Tempo de vigência no cargo de novo Diretor-Presidente da Anvisa gera debate

Tempo de vigência no cargo de novo Diretor-Presidente da Anvisa gera debate

Indicado por Jair Bolsonaro, o novo diretor-presidente da Agência Nacional de Vigilância Sanitária (Anvisa), o médico e contra-almirante da Marinha, Antônio Barra Torres, mal ocupou o cargo e já levanta algumas polêmicas. Uma delas envolve a mudança no tempo de permanência na função.

Antes da nomeação de Torres, o tempo de vigência de um diretor na Agência era estipulado em três anos, podendo ser prorrogado por mais um período semelhante de mandato. No entanto, com a nova Lei das Agências Reguladoras, 13.848/19, aprovada em agosto, aumentou o prazo de atuação no posto para cinco anos, mas sem possibilidade de recondução.

Entretanto, especialistas em Direito Administrativo divergem sobre qual seria o tempo ideal para o novo presidente da Agência. Eles levantam a seguinte questão: Torres está no órgão sanitário desde agosto de 2019, quando, também por indicação de Bolsonaro, entrou para ocupar o cargo de diretor. Além disso, ele já passou a exercer a função titular quando terminou o período de mandato do ex-presidente da instituição, William Did, em dezembro do mesmo ano.

Sendo assim, ele já estaria ocupando um cargo na direção desde agosto do último ano, antes da aprovação da nova legislação, pois, a diretoria da Anvisa é composta pelo diretor-presidente e mais cinco diretores. Para o advogado, Giuseppe Giamundo Neto, como Torres entrou no órgão sanitário antes de a nova lei entrar em vigor, seria mais adequado que ele ocupasse o tempo de mandato vigente na época, três anos.

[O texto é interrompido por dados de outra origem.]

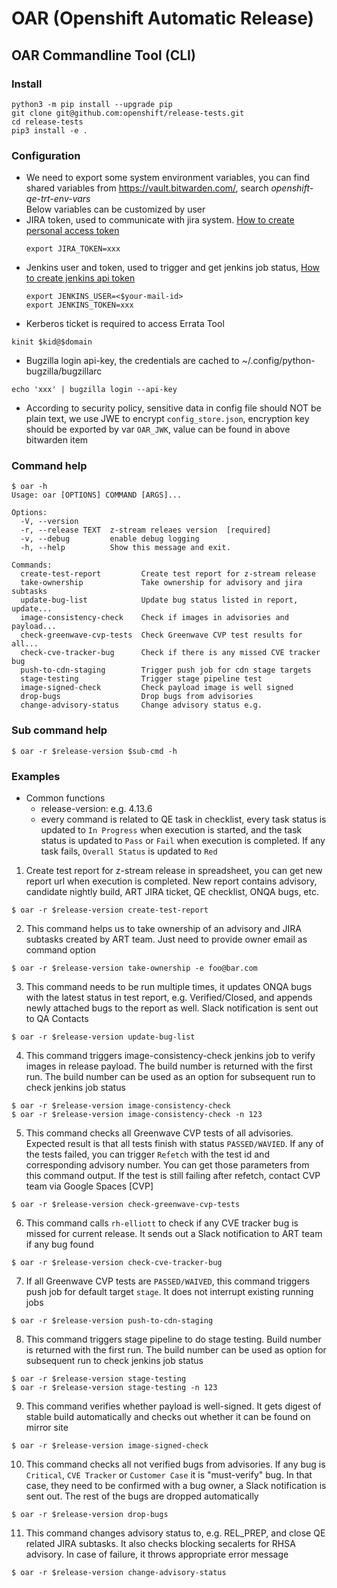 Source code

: # OAR (Openshift Automatic Release)
## OAR Commandline Tool (CLI)
### Install
```
python3 -m pip install --upgrade pip
git clone git@github.com:openshift/release-tests.git
cd release-tests
pip3 install -e .
```
### Configuration
  - We need to export some system environment variables, you can find shared variables from https://vault.bitwarden.com/, search *openshift-qe-trt-env-vars* <br>
  Below variables can be customized by user
  - JIRA token, used to communicate with jira system. [How to create personal access token](https://confluence.atlassian.com/enterprise/using-personal-access-tokens-1026032365.html#UsingPersonalAccessTokens)
    ```
    export JIRA_TOKEN=xxx
    ```
  - Jenkins user and token, used to trigger and get jenkins job status, [How to create jenkins api token](https://www.jenkins.io/blog/2018/07/02/new-api-token-system/#about-api-tokens)
    ```
    export JENKINS_USER=<$your-mail-id>
    export JENKINS_TOKEN=xxx
    ```
  - Kerberos ticket is required to access Errata Tool
```
kinit $kid@$domain
```
- Bugzilla login api-key, the credentials are cached to ~/.config/python-bugzilla/bugzillarc
```
echo 'xxx' | bugzilla login --api-key
```
   - According to security policy, sensitive data in config file should NOT be plain text, we use JWE to encrypt `config_store.json`, encryption key should be exported by var `OAR_JWK`, value can be found in above bitwarden item
### Command help
```
$ oar -h
Usage: oar [OPTIONS] COMMAND [ARGS]...

Options:
  -V, --version
  -r, --release TEXT  z-stream releaes version  [required]
  -v, --debug         enable debug logging
  -h, --help          Show this message and exit.

Commands:
  create-test-report         Create test report for z-stream release
  take-ownership             Take ownership for advisory and jira subtasks
  update-bug-list            Update bug status listed in report, update...
  image-consistency-check    Check if images in advisories and payload...
  check-greenwave-cvp-tests  Check Greenwave CVP test results for all...
  check-cve-tracker-bug      Check if there is any missed CVE tracker bug
  push-to-cdn-staging        Trigger push job for cdn stage targets
  stage-testing              Trigger stage pipeline test
  image-signed-check         Check payload image is well signed
  drop-bugs                  Drop bugs from advisories
  change-advisory-status     Change advisory status e.g.
```
### Sub command help
```
$ oar -r $release-version $sub-cmd -h
```
### Examples
- Common functions
  - release-version: e.g. 4.13.6
  - every command is related to QE task in checklist, every task status is updated to `In Progress` when execution is started, and the task status is updated to `Pass` or `Fail` when execution is completed. If any task fails, `Overall Status` is updated to `Red`
1. Create test report for z-stream release in spreadsheet, you can get new report url when execution is completed. New report contains advisory, candidate nightly build, ART JIRA ticket, QE checklist, ONQA bugs, etc.
```
$ oar -r $release-version create-test-report
```
2. This command helps us to take ownership of an advisory and JIRA subtasks created by ART team. Just need to provide owner email as command option
```
$ oar -r $release-version take-ownership -e foo@bar.com
```
3. This command needs to be run multiple times, it updates ONQA bugs with the latest status in test report, e.g. Verified/Closed, and appends newly attached bugs to the report as well. Slack notification is sent out to QA Contacts
```
$ oar -r $release-version update-bug-list
```
4. This command triggers image-consistency-check jenkins job to verify images in release payload. The build number is returned with the first run. The build number can be used as an option for subsequent run to check jenkins job status
```
$ oar -r $release-version image-consistency-check
$ oar -r $release-version image-consistency-check -n 123
```
5. This command checks all Greenwave CVP tests of all advisories. Expected result is that all tests finish with status `PASSED/WAVIED`. If any of the tests failed, you can trigger `Refetch` with the test id and corresponding advisory number. You can get those parameters from this command output. If the test is still failing after refetch, contact CVP team via Google Spaces [CVP]
```
$ oar -r $release-version check-greenwave-cvp-tests
```
6. This command calls `rh-elliott` to check if any CVE tracker bug is missed for current release. It sends out a Slack notification to ART team if any bug found
```
$ oar -r $release-version check-cve-tracker-bug
```
7. If all Greenwave CVP tests are `PASSED/WAIVED`, this command triggers push job for default target `stage`. It does not interrupt existing running jobs
```
$ oar -r $release-version push-to-cdn-staging
```
8. This command triggers stage pipeline to do stage testing. Build number is returned with the first run. The build number can be used as option for subsequent run to check jenkins job status
```
$ oar -r $release-version stage-testing
$ oar -r $release-version stage-testing -n 123
```
9. This command verifies whether payload is well-signed. It gets digest of stable build automatically and checks out whether it can be found on mirror site
```
$ oar -r $release-version image-signed-check
```
10. This command checks all not verified bugs from advisories. If any bug is `Critical`, `CVE Tracker` or `Customer Case` it is "must-verify" bug. In that case, they need to be confirmed with a bug owner, a Slack notification is sent out. The rest of the bugs are dropped automatically
```
$ oar -r $release-version drop-bugs
```
11. This command changes advisory status to, e.g. REL_PREP, and close QE related JIRA subtasks. It also checks blocking secalerts for RHSA advisory. In case of failure, it throws appropriate error message
```
$ oar -r $release-version change-advisory-status
```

Em contrapartida, o diretor administrativo, Gustavo Justino de Oliveira, disse que é preciso também levar em consideração o que está disposto na lei 9986/00. De acordo com ele, a combinação das leis leva a crer que a indicação de Torres para o cargo fica enquadrada na nova legislação.

“O legislador na Lei das Agências Reguladoras foi bem claro ao limitar o mandato a cinco anos sem recondução. Se ele ficasse como diretor poderia ficar os três anos e até ser reconduzido, mas agora ele está sendo indicado como diretor-presidente, então, no meu modo de entender, já segue a nova Lei das Agências”, disse ele, em entrevista ao site Jota.

Já o advogado e ex-secretário nacional de Justiça e professor no Instituto de Ensino e Pesquisa (Insper), Beto Vasconcelos, diz que no âmbito da promoção da segurança jurídica seria mais adequado não fazer alterações no período de exercício do mandato. Ele também explica que vê com naturalidade o surgimento de dúvidas em um período de mudança na legislação.

“É natural que a transição de leis gere dúvidas. Nova sabatina junto ao Senado Federal, para o cargo de presidente, dentro do mandato de três anos já aprovado e hoje em vigência, parece-me o entendimento que garantiria maior segurança jurídica. E essa segurança é imprescindível para importantes setores regulados da economia, a fim de se evitar questionamentos sobre validade de decisões da diretoria colegiada da Agência no futuro”, afirma.

Ainda segundo informação divulgada pelo portal Jota, fontes próximas ao Governo Federal afirmam que a ideia de Bolsonaro ao indicar Torres para a presidência da Anvisa foi dar um “freio de arrumação” no órgão, pois, para ele, o médico seria o mais indicado a isso. Entretanto, os próximos nomes indicados à instituição terão um caráter "mais técnico".